Anisotropic turbulence is ubiquitous in atmospheric and oceanic boundary layers due to differences in energy injection mechanisms. Unlike mechanical production that injects energy in the streamwise velocity component, buoyancy affects only the vertical velocity component. This anisotropy in energy sources, quantified by the flux Richardson number Ri f , is compensated by a `return to isotropy' (RTI) tendency of turbulent flows. Describing RTI in Reynolds‐averaged models and across scales continues to be a challenge in stratified turbulent flows. Using phenomenological models for spectral energy transfers, the necessary conditions for which the widely used Rotta model captures RTI across various Ri f and eddy sizes is discussed for the first time. This work unravels adjustments to the Rotta constant, with Ri f and scale, necessary to obtain consistency between RTI models and the measured properties of the atmospheric surface layer for planar‐homogeneous and stationary flows in the absence of subsidence. A range of Ri f and eddy sizes where the usage of a conventional Rotta model is prohibited is also found.
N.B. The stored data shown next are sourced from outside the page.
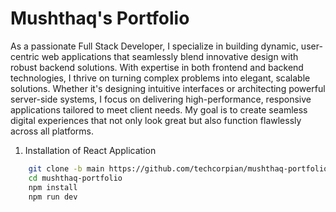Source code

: # Mushthaq's Portfolio

As a passionate Full Stack Developer, I specialize in building dynamic, user-centric web applications that seamlessly blend innovative design with robust backend solutions. With expertise in both frontend and backend technologies, I thrive on turning complex problems into elegant, scalable solutions. Whether it's designing intuitive interfaces or architecting powerful server-side systems, I focus on delivering high-performance, responsive applications tailored to meet client needs. My goal is to create seamless digital experiences that not only look great but also function flawlessly across all platforms.

1. Installation of React Application
```bash
    git clone -b main https://github.com/techcorpian/mushthaq-portfolio.git
    cd mushthaq-portfolio
    npm install
    npm run dev
```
Those adjustments lay the groundwork for new closure schemes.

Plain Language Summary

In the atmosphere and in oceans, turbulence dominates much of the exchanges of momentum, heat, water vapor, and scalars such as carbon dioxide, ozone, or methane. Representing turbulence in numerical models of the Earth and climate system remains a first‐order problem, requiring the development of simplified approaches to describe the energetics of the flow. One such representation is based on the universal tendency of all turbulent flows to attain an isotropic state, where kinetic energy is equi‐partitioned among its three velocity components, labelled `return‐to‐isotropy'. However, the presence of buoyancy forces and mechanical generation of turbulence causes the flow to be anisotropic at a wide range of eddy sizes. To what degree this additional layer of complexity invalidates the use of existing models based on the aforementioned universal attainment of an isotropic state is explored here. Common representation of such phenomenon within existing climate‐ and meso‐scale models are shown to be satisfactory only for a restricted range of density stratification. The analysis unfolds conditions where adjustments to existing representations are required and others where their use is prohibited. Novel physical processes are also unfolded, providing guidance towards improved turbulence representation in a plethora of models.